Interiors Integrated
Johnson Controls Inc. has plenty at stake as General Motors Corp. rolls out its Saturn Outlook, GMC Acadia and Buick Enclave cross/utility vehicles.
Johnson Controls Inc. has plenty at stake as General Motors Corp. rolls out its Saturn Outlook, GMC Acadia and Buick Enclave cross/utility vehicles.
Based in Milwaukee, WI, JCI served as interior integrator for GM's new CUVs and supplies the seats, overhead systems, electronics, battery and cargo hold, while integrating interior trim components from other suppliers. For instance, Cadence Innovation produces the instrument panel and center console, integrating JCI's instrument clusters.
The CUVs stand among the few GM vehicles to benefit from the auto maker's on-again, off-again strategy to outsource vehicle-interior development to key suppliers such as JCI, Lear Corp. and Magna International Inc.'s Intier Automotive.

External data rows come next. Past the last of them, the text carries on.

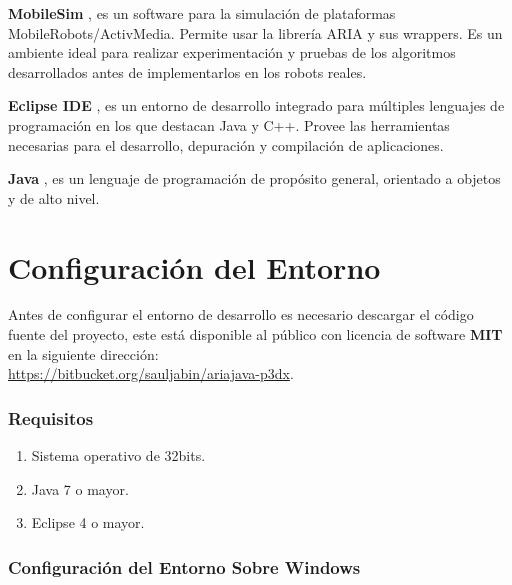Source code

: \documentclass[11pt,twoside,A5]{article}
\newcommand{\link}[1]{{\footnotesize\url{#1}}}
\begin{document}
\textbf{MobileSim} \cite{mobilesim2014}, es un software para la simulación de plataformas
MobileRobots/ActivMedia. Permite usar la librería ARIA y sus wrappers. Es un ambiente
ideal para realizar experimentación y pruebas de los algoritmos desarrollados antes de
implementarlos en los robots reales.
 
\textbf{Eclipse IDE} \cite{eclipse2014}, es un entorno de desarrollo integrado para múltiples lenguajes de 
programación en los que destacan Java y C++. Provee las herramientas necesarias para el desarrollo, depuración  
y compilación de aplicaciones.

\textbf{Java} \cite{java2014}, es un lenguaje de programación de propósito general, orientado a objetos y de alto nivel. 
 
\section*{Configuración del Entorno}

Antes de configurar el entorno de desarrollo es necesario descargar el código fuente del proyecto,
este está disponible al público con licencia de software \textbf{MIT} en la siguiente dirección:
\\ \link{https://bitbucket.org/sauljabin/ariajava-p3dx}.

\subsubsection*{Requisitos}
\begin{enumerate}
\item Sistema operativo de 32bits.
\item Java 7 o mayor.
\item Eclipse 4 o mayor.
\end{enumerate}

\subsubsection*{Configuración del Entorno Sobre Windows}
\end{document}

GM announced the strategy in 2001 as a way to ensure better fitting, more “harmonious” interiors that appeal to consumers under the theory that suppliers specializing in interiors are best suited to manage complete vehicle programs.
But the strategy was ditched in late 2004 as the auto maker determined it needed to regain more control in interior development. “We didn't achieve what we expected to achieve,” Bo Andersson, GM vice president-global purchasing and supply chain, told Ward's at the time.

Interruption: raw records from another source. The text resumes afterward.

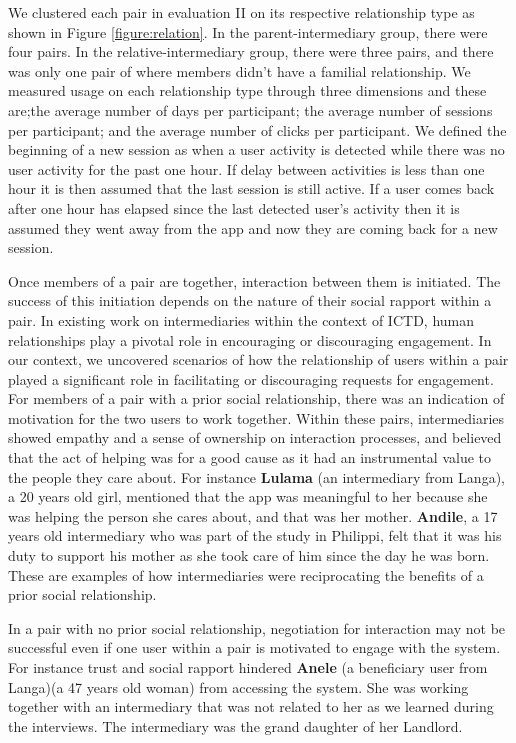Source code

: \documentclass{sig-alternate}
\begin{document}
We clustered each pair in evaluation II on its respective relationship type as
shown in Figure \ref{figure:relation}. In the parent-intermediary group, there
were four pairs. In the relative-intermediary group, there were three pairs,
and there was only one pair of where members didn't have a familial
relationship. We measured usage on each relationship type through three
dimensions and these are;the average number of days per participant; the
average number of sessions per participant; and the average number of clicks
per participant. We defined the beginning of a new session as when a user
activity is detected while there was no user activity for the past one hour.
If delay between activities is less than one hour it is then assumed that the
last session is still active. If a user comes back after one hour has elapsed
since the last detected user's activity then it is assumed they went away from
the app and now they are coming back for a new session.

Once members of a pair are together, interaction between them is initiated.
The success of this initiation depends on the nature of their social rapport
within a pair. In existing work on intermediaries within the context of ICTD,
human relationships play a pivotal role in encouraging or discouraging
engagement. In our context, we uncovered scenarios of how the relationship of
users within a pair played a significant role in facilitating or discouraging
requests for engagement. For members of a pair with a prior social
relationship, there was an indication of motivation for the two users to work
together. Within these pairs, intermediaries showed empathy and a sense of
ownership on interaction processes, and believed that the act of helping was
for a good cause as it had an instrumental value to the people they care
about. For instance \textbf{Lulama} (an intermediary from Langa), a 20 years
old girl, mentioned that the app was meaningful to her because she was helping
the person she cares about, and that was her mother. \textbf{Andile}, a 17
years old intermediary who was part of the study in Philippi, felt that it was
his duty to support his mother as she took care of him since the day he was
born. These are examples of how intermediaries were reciprocating the benefits
of a prior social relationship.

In a pair with no prior social relationship, negotiation for interaction may
not be successful even if one user within a pair is motivated to engage with
the system. For instance trust and social rapport hindered \textbf{Anele} (a
beneficiary user from Langa)(a 47 years old woman) from accessing the system.
She was working together with an intermediary that was not related to her as
we learned  during the interviews. The intermediary was the grand daughter of
her Landlord.
\end{document}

But GM already had hired JCI to play the role of full integrator for the new CUVs before deciding to scale back on the idea.

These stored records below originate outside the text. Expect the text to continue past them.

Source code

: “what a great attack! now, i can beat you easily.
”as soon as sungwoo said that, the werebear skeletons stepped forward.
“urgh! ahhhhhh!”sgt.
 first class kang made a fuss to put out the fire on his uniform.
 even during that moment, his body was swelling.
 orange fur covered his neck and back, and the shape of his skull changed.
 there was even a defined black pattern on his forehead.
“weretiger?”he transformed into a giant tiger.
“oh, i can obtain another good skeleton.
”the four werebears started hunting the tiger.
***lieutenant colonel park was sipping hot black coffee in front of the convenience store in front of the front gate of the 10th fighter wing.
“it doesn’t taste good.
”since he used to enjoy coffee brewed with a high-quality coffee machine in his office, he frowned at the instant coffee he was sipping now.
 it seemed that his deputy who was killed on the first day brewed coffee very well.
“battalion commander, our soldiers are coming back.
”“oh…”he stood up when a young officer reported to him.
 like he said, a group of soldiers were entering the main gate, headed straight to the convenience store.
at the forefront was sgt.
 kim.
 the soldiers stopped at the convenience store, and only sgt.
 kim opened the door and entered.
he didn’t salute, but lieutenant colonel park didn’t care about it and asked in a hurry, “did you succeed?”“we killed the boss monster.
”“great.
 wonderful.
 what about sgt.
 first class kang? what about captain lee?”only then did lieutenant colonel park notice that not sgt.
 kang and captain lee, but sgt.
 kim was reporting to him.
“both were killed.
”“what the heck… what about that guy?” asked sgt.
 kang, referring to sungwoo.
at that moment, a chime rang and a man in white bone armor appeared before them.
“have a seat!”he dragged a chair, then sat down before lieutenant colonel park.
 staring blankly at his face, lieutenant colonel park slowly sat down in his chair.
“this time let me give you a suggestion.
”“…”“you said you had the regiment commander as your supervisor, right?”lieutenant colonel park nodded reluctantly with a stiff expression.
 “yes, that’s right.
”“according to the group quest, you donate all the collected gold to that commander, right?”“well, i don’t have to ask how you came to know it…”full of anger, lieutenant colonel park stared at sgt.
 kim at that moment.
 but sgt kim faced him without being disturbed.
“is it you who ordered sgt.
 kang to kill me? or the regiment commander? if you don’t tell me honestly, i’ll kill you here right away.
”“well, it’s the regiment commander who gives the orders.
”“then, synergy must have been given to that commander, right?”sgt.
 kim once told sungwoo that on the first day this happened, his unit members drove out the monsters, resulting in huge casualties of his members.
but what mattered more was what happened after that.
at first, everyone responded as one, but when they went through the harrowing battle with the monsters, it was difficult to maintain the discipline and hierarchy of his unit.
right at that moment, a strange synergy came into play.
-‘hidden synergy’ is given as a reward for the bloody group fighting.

The '07 Outlook and Acadia now are in production, and the Buick Enclave version arrives in spring.
GM's Delta Township, MI, assembly plant produces the vehicles.
Christopher Parker, product manager-complete seat for JCI, says his company began the CUV interior program in 2004.
“I think it's worked out great,” Parker tells Ward's, adding the program has been successful and profitable for JCI.
Still, he says JCI has no other active full interior integration programs with GM, making the Outlook, in a sense, a one-of-a-kind vehicle in GM's portfolio that reflects a bygone strategy to outsource interiors.
JCI played a similar, but less-extensive, role in developing seats and interior components for GM's short-lived minivans, including the Chevrolet Uplander and Saturn Relay, which end production in Doraville, GA, in 2008.
GM's CUVs are the first production vehicles to employ JCI's innovative Open Seating architecture, which allows second- and third-row seats to fold flat, providing a level load floor for the entire vehicle, except for the first-row seats.
The second-row “Smart Slide” seats of GM's CUVs move fore and aft up to 3.9 ins. (9.9 cm). The third-row seats (configured in a 60-40 split) also have active bolsters in the seat back that pivot outward as the back folds down, providing a flatter surface and freeing up additional storage space.
The third-row seats, when folded flat, occupy a relatively lean 7.2 ins. (18.3 cm) of space.
Producing seats and overhead systems for the GM CUVs is Bridgewater Interiors, a minority-owned joint venture between JCI and Epsilon Technologies LLC.
Meanwhile, Beda Bolzenius, JCI vice president and president-Interior Experience, says at a press conference the supplier has no intention of leaving the interiors sector.
As competitors Lear and Collins & Aikman Corp. and others downsize their operations in certain interior product sectors, Bolzenius says JCI will not follow suit.
“While others are exiting the interior sector, we remain committed to it,” he says, adding he expects the supplier to continue growing not only overseas and in low-cost regions but also in North America.
Lear has said its pursuit of full-service capability (to support GM's interior integrator strategy, for instance) caused distress for Lear as the supplier became too big.
Both Lear and bankrupt Collins & Aikman are in the process of closing or selling dozens of plants worldwide.